Action item: Output, verbatim and without pictures, the lines from the first line of the listing through the line containing "4. **Standard HA".

Segment Start: Material for this task

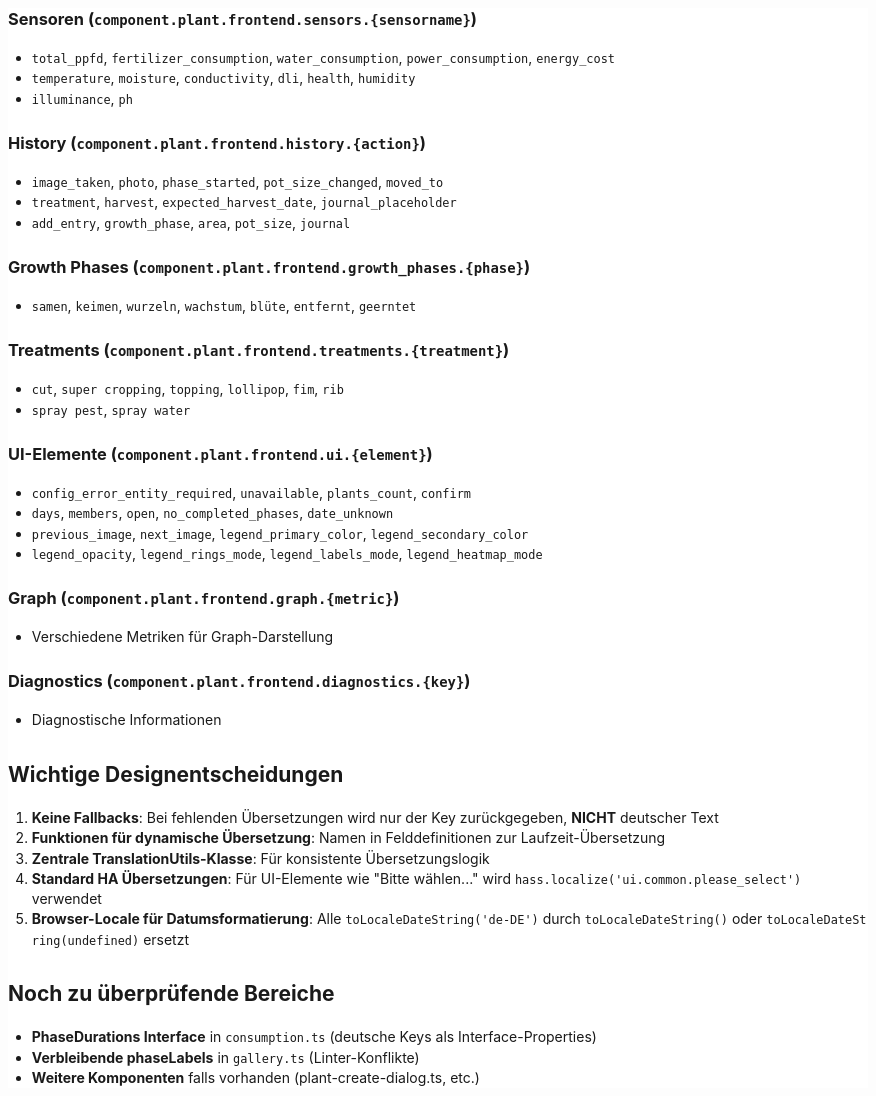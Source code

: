 ### Sensoren (`component.plant.frontend.sensors.{sensorname}`)
- `total_ppfd`, `fertilizer_consumption`, `water_consumption`, `power_consumption`, `energy_cost`
- `temperature`, `moisture`, `conductivity`, `dli`, `health`, `humidity`
- `illuminance`, `ph`

### History (`component.plant.frontend.history.{action}`)
- `image_taken`, `photo`, `phase_started`, `pot_size_changed`, `moved_to`
- `treatment`, `harvest`, `expected_harvest_date`, `journal_placeholder`
- `add_entry`, `growth_phase`, `area`, `pot_size`, `journal`

### Growth Phases (`component.plant.frontend.growth_phases.{phase}`)
- `samen`, `keimen`, `wurzeln`, `wachstum`, `blüte`, `entfernt`, `geerntet`

### Treatments (`component.plant.frontend.treatments.{treatment}`)
- `cut`, `super cropping`, `topping`, `lollipop`, `fim`, `rib`
- `spray pest`, `spray water`

### UI-Elemente (`component.plant.frontend.ui.{element}`)
- `config_error_entity_required`, `unavailable`, `plants_count`, `confirm`
- `days`, `members`, `open`, `no_completed_phases`, `date_unknown`
- `previous_image`, `next_image`, `legend_primary_color`, `legend_secondary_color`
- `legend_opacity`, `legend_rings_mode`, `legend_labels_mode`, `legend_heatmap_mode`

### Graph (`component.plant.frontend.graph.{metric}`)
- Verschiedene Metriken für Graph-Darstellung

### Diagnostics (`component.plant.frontend.diagnostics.{key}`)
- Diagnostische Informationen

## Wichtige Designentscheidungen

1. **Keine Fallbacks**: Bei fehlenden Übersetzungen wird nur der Key zurückgegeben, **NICHT** deutscher Text
2. **Funktionen für dynamische Übersetzung**: Namen in Felddefinitionen zur Laufzeit-Übersetzung
3. **Zentrale TranslationUtils-Klasse**: Für konsistente Übersetzungslogik
4. **Standard HA Übersetzungen**: Für UI-Elemente wie "Bitte wählen..." wird `hass.localize('ui.common.please_select')` verwendet
5. **Browser-Locale für Datumsformatierung**: Alle `toLocaleDateString('de-DE')` durch `toLocaleDateString()` oder `toLocaleDateString(undefined)` ersetzt

## Noch zu überprüfende Bereiche

- **PhaseDurations Interface** in `consumption.ts` (deutsche Keys als Interface-Properties)
- **Verbleibende phaseLabels** in `gallery.ts` (Linter-Konflikte)
- **Weitere Komponenten** falls vorhanden (plant-create-dialog.ts, etc.)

Segment End: Material for this task

Finished exercise:
Source code

: ### Sensoren (`component.plant.frontend.sensors.{sensorname}`)
- `total_ppfd`, `fertilizer_consumption`, `water_consumption`, `power_consumption`, `energy_cost`
- `temperature`, `moisture`, `conductivity`, `dli`, `health`, `humidity`
- `illuminance`, `ph`

### History (`component.plant.frontend.history.{action}`)
- `image_taken`, `photo`, `phase_started`, `pot_size_changed`, `moved_to`
- `treatment`, `harvest`, `expected_harvest_date`, `journal_placeholder`
- `add_entry`, `growth_phase`, `area`, `pot_size`, `journal`

### Growth Phases (`component.plant.frontend.growth_phases.{phase}`)
- `samen`, `keimen`, `wurzeln`, `wachstum`, `blüte`, `entfernt`, `geerntet`

### Treatments (`component.plant.frontend.treatments.{treatment}`)
- `cut`, `super cropping`, `topping`, `lollipop`, `fim`, `rib`
- `spray pest`, `spray water`

### UI-Elemente (`component.plant.frontend.ui.{element}`)
- `config_error_entity_required`, `unavailable`, `plants_count`, `confirm`
- `days`, `members`, `open`, `no_completed_phases`, `date_unknown`
- `previous_image`, `next_image`, `legend_primary_color`, `legend_secondary_color`
- `legend_opacity`, `legend_rings_mode`, `legend_labels_mode`, `legend_heatmap_mode`

### Graph (`component.plant.frontend.graph.{metric}`)
- Verschiedene Metriken für Graph-Darstellung

### Diagnostics (`component.plant.frontend.diagnostics.{key}`)
- Diagnostische Informationen

## Wichtige Designentscheidungen

1. **Keine Fallbacks**: Bei fehlenden Übersetzungen wird nur der Key zurückgegeben, **NICHT** deutscher Text
2. **Funktionen für dynamische Übersetzung**: Namen in Felddefinitionen zur Laufzeit-Übersetzung
3. **Zentrale TranslationUtils-Klasse**: Für konsistente Übersetzungslogik
4. **Standard HA Übersetzungen**: Für UI-Elemente wie "Bitte wählen..." wird `hass.localize('ui.common.please_select')` verwendet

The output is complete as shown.